Step-by-Step Migration Roadmap
- Confirm ANZSCO 241599 fits using the ANZSCO code finder
- Check MLTSSL/CSOL status on the SOL 2026
- Verify your specialist qualification meets AITSL's documentation requirements
- Sit IELTS Academic — target 7.5+ overall with 8.0 speaking/listening
- Lodge AITSL skills assessment
- Start state teacher registration in parallel
- Calculate points realistically
- Submit EOI in SkillSelect
- For 190/491 — submit ROI to your target state
- Receive invitation and lodge visa within 60 days
- Complete health and character checks
- Receive grant and begin classroom work
Frequently Asked Questions
What's the difference between 241511 and 241599?
241511 (Special Needs Teacher) covers teachers of students with intellectual, physical, social, emotional or learning disabilities — the broad SEN role. 241599 covers specialist teachers whose role falls outside that general SEN definition: teachers of the deaf or hard of hearing, teachers of the blind or vision impaired, teachers in autism-specific programmes, and other niche specialisations. If your role does not fit any other ANZSCO teaching code, 241599 is the residual catch-all.
Can I get NAATI credit for Auslan?
Yes. A NAATI accreditation in Auslan attracts 5 Credentialled Community Language (CCL) points in the points test. For Auslan-using teachers of the deaf, this is one of the most accessible point boosters.
Is the 482 employer-sponsored route the fastest for niche specialists?

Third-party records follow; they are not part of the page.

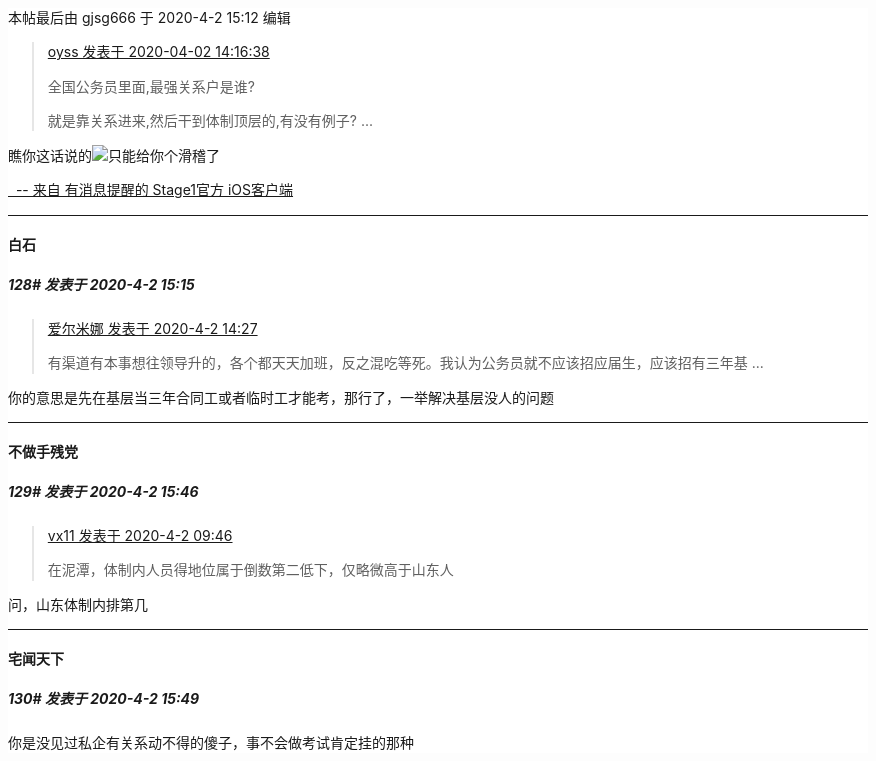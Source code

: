 

 本帖最后由 gjsg666 于 2020-4-2 15:12 编辑 
<blockquote><a href="httphttps://bbs.saraba1st.com/2b/forum.php?mod=redirect&amp;goto=findpost&amp;pid=46955299&amp;ptid=1922077" target="_blank">oyss 发表于 2020-04-02 14:16:38</a>

全国公务员里面,最强关系户是谁?


就是靠关系进来,然后干到体制顶层的,有没有例子? ...</blockquote>
瞧你这话说的<img src="https://static.saraba1st.com/image/smiley/face2017/043.png" referrerpolicy="no-referrer">只能给你个滑稽了

[  -- 来自 有消息提醒的 Stage1官方 iOS客户端](https://itunes.apple.com/fi/app/saraba1st/id1221237470?mt=8)







-----

####  白石  
##### 128#       发表于 2020-4-2 15:15



<blockquote><a href="httphttps://bbs.saraba1st.com/2b/forum.php?mod=redirect&amp;goto=findpost&amp;pid=46955429&amp;ptid=1922077" target="_blank">爱尔米娜 发表于 2020-4-2 14:27</a>

有渠道有本事想往领导升的，各个都天天加班，反之混吃等死。我认为公务员就不应该招应届生，应该招有三年基 ...</blockquote>
你的意思是先在基层当三年合同工或者临时工才能考，那行了，一举解决基层没人的问题







-----

####  不做手残党  
##### 129#       发表于 2020-4-2 15:46



<blockquote><a href="httphttps://bbs.saraba1st.com/2b/forum.php?mod=redirect&amp;goto=findpost&amp;pid=46951998&amp;ptid=1922077" target="_blank">vx11 发表于 2020-4-2 09:46</a>

在泥潭，体制内人员得地位属于倒数第二低下，仅略微高于山东人</blockquote>
问，山东体制内排第几







-----

####  宅闻天下  
##### 130#       发表于 2020-4-2 15:49




你是没见过私企有关系动不得的傻子，事不会做考试肯定挂的那种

For most 241599 applicants, yes. Specialist schools have a hard time recruiting domestically, and the 482 plus 186 pathway converts to PR within 2-4 years. Salaries comfortably exceed the Core Skills threshold of $76,515.

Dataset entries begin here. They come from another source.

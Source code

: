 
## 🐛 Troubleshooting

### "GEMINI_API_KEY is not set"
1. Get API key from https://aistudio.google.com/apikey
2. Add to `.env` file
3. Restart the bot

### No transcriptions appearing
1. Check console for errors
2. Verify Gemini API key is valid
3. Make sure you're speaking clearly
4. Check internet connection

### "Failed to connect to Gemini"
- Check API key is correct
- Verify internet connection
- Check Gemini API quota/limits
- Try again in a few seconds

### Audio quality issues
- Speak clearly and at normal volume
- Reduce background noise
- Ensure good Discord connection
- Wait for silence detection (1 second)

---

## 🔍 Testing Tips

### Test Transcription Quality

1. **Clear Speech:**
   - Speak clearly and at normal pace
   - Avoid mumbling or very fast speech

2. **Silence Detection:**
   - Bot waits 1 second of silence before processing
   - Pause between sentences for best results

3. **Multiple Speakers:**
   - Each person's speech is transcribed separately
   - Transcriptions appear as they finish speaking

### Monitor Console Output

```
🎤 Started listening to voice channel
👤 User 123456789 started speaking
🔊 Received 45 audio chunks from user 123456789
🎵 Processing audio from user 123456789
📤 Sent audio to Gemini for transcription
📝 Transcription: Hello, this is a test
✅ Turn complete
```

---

Will my postgraduate qualification in Deaf Studies / Vision Impairment from the US, UK or Canada be recognised?
Generally yes, provided the qualification is at Masters or Graduate Diploma level and includes supervised specialist practicum. Recognised universities include Gallaudet (Deaf Studies), University of Birmingham (Vision Impairment), and the Royal National Institute of Blind People's training partner programmes in the UK.
What's the demand outlook through 2030?
Strong for deaf and vision-impairment specialisations because of ongoing workforce retirement and limited domestic supply pipelines. Autism-specific teaching demand is the fastest-growing sub-segment, driven by NDIS funding and rising diagnosis rates.
Can I switch to 241511 if my AITSL assessment for 241599 is refused?
Only with a new application and a fresh fee. AITSL does not transfer assessments between codes. If you are unsure which code fits, request a Skills Assessment Bodies consultation before lodging.